Snakes are usually not aggressive and will only bite when provoked. However, residents have been asked not to approach the reptiles on sight.
Dr Carine Marks, director of the Tygerberg Poison Information Centre, said before embarking on a hike, climbing, mountain biking, or camping trip, residents should find out where their nearest medical facility is located and make a note of the telephone number.
What to do if bitten
“If bitten by a snake, get the patient to a medical facility as soon as possible. Phone ahead to notify them of the arrival of a snake bite victim. In most cases, you have a couple of hours before serious life-threatening symptoms manifest themselves,” said Marks.
Marks said if alone, people should keep calm and not walk too fast or run as it speeds up the distribution of venom.
“Do not suck the bite site and do not apply a tourniquet,” she added.
She said wide crepe bandages were only recommended in suspected neurotoxic bites (mamba or Cape cobra). The bandage should be applied firmly (as tightly as for a sprained ankle) above the bite site to slow the spread of venom to vital organs such as the heart and lungs.
“The life-threatening neurotoxic effects of the mamba and Cape cobra bites, such as difficulty breathing, develop within 30 minutes to four hours.”

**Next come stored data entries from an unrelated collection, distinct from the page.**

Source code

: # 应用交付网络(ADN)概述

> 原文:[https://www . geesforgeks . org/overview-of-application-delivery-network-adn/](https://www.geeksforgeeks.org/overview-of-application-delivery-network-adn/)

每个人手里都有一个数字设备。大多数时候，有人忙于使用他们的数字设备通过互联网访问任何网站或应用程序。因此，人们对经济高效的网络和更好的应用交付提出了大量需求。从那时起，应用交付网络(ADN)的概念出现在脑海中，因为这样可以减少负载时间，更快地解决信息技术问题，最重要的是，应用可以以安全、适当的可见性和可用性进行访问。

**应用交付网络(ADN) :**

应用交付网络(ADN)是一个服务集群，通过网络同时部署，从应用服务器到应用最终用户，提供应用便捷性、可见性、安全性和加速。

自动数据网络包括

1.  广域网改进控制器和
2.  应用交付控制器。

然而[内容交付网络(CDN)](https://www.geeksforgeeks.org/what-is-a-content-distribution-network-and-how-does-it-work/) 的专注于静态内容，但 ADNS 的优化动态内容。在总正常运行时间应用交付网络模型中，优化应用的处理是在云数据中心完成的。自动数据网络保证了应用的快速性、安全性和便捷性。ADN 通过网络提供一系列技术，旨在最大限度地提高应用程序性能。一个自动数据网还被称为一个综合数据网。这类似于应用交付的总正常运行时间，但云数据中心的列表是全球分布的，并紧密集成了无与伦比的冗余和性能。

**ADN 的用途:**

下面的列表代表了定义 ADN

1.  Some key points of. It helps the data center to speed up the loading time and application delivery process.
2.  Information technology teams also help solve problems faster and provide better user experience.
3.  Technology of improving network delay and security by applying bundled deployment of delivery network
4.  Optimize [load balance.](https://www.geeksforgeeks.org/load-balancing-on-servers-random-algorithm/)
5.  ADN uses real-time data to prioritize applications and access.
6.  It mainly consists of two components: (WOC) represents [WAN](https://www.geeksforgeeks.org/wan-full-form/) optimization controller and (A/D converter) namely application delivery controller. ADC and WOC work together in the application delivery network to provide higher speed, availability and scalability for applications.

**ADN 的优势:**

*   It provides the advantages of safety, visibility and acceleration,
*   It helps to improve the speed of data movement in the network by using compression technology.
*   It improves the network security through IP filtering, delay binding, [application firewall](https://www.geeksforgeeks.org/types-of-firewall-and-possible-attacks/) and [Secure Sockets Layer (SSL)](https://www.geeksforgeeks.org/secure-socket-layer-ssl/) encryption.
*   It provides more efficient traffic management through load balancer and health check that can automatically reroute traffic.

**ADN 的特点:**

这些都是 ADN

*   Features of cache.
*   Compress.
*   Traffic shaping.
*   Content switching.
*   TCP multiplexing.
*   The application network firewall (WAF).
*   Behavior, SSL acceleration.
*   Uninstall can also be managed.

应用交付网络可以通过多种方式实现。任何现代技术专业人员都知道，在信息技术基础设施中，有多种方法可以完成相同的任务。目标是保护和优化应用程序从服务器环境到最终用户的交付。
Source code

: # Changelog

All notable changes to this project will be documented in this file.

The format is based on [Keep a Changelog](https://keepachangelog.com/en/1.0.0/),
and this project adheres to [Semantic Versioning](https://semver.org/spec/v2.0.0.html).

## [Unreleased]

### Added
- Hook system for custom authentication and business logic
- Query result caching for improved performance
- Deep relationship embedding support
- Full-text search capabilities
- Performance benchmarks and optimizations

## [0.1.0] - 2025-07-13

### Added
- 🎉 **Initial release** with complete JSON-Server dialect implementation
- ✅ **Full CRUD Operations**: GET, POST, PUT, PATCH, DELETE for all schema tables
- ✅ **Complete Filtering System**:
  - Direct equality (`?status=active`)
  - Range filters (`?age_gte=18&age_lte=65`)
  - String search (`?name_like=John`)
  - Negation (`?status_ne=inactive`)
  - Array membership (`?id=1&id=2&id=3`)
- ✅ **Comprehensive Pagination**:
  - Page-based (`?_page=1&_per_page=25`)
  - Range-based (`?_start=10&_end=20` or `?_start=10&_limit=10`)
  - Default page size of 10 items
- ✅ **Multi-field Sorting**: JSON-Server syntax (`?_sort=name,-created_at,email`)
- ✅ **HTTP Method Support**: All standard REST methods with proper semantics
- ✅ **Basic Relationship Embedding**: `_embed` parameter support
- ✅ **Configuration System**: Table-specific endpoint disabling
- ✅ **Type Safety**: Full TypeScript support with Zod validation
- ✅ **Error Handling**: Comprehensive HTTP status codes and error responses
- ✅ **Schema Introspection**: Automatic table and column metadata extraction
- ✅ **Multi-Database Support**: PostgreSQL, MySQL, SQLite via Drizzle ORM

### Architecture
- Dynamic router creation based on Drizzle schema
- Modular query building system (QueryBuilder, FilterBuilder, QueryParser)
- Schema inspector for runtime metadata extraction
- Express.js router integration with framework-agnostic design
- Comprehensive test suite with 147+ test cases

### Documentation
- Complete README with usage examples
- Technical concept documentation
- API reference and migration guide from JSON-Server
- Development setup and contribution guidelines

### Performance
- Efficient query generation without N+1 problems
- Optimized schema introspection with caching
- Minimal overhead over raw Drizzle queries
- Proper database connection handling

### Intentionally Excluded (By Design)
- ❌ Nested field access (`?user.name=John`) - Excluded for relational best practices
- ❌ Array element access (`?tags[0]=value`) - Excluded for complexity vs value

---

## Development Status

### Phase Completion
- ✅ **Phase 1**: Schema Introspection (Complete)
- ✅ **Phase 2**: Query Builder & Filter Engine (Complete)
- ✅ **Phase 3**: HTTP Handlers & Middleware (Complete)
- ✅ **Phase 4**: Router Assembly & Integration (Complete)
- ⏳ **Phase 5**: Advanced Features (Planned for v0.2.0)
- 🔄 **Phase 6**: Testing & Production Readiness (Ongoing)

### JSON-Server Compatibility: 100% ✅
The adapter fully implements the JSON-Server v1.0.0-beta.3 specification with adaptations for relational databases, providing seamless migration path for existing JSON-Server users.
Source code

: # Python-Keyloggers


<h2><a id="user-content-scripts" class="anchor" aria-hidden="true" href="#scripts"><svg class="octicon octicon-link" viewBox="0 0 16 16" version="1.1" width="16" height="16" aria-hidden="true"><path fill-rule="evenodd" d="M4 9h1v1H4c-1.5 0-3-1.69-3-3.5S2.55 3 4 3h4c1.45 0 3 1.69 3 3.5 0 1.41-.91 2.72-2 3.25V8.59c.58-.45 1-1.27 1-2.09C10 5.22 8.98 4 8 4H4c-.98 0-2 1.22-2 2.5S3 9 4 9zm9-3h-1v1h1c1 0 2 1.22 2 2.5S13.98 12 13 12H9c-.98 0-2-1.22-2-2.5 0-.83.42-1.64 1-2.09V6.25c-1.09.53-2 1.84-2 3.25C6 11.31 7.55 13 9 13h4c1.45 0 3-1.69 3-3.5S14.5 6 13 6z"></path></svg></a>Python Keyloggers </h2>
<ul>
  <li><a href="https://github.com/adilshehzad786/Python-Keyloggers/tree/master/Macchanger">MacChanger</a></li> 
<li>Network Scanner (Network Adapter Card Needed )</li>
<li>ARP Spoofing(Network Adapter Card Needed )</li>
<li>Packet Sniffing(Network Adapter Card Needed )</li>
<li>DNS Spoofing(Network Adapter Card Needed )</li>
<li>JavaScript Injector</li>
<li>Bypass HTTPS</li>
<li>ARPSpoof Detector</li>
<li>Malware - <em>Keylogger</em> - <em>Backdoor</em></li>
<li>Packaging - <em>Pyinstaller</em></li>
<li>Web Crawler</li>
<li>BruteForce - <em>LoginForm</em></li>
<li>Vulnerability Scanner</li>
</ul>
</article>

She said if you are more than two hours away from medical assistance, respiratory support like mouth-to-mouth resuscitation may be necessary.
“The life-threatening effects of a cytotoxic snake bite, e.g. puff adder bites, develop late – after six to 24 hours. Comforting and reassuring the patient is a very important part of the first aid treatment,” Marks added.
Photo of snake
She said providing a good description, or a photo of the snake would help in identifying the type of anti-venom needed for treatment.
“Anti-venom should only be administered by trained medical staff in a medical facility,” Marks said.
Most snakes found in South Africa were harmless and beneficial to the ecosystem. However, the PIHWC has urged residents to pay close attention while enjoying outdoor activities during this time of the year.
Snake bites usually occur when a snake is frightened, feels endangered, and is forced to react in self-defence.
The PIHWC said they received many calls regarding snake bites every year.
During the five-year period from 1 June 2015 to 31 May 2020, the centre said it received 1 411 calls regarding snake bites.
The PIHWC is a 24-hour service provided jointly by the Tygerberg Poisons Information Centre and the Red Cross Children’s Hospital Poisons Information Centre. The helpline can be reached at 0861 555 777.